> [What you have to do]: Reproduce all of the entries character for character, while leaving out any pictures they contain.

> [Saved data entries]:
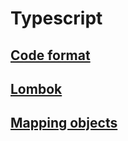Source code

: # Typescript

## [Code format](code-format.md)

## [Lombok](lombok.md)

## [Mapping objects](mapping-objects.md)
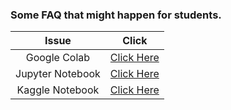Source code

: ### Some FAQ that might happen for students.

|Issue   | Click   |
|:-:|:-:|
| Google Colab  | [Click Here](googleColab.md)  |
| Jupyter Notebook | [Click Here](jupyter.md)  |
| Kaggle Notebook| [Click Here](kaggle.md) |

> [Task output]:
Source code

: # Typescript

## [Code format](code-format.md)

## [Lombok](lombok.md)

## [Mapping objects](mapping-objects.md)
Source code

: ### Some FAQ that might happen for students.

|Issue   | Click   |
|:-:|:-:|
| Google Colab  | [Click Here](googleColab.md)  |
| Jupyter Notebook | [Click Here](jupyter.md)  |
| Kaggle Notebook| [Click Here](kaggle.md) |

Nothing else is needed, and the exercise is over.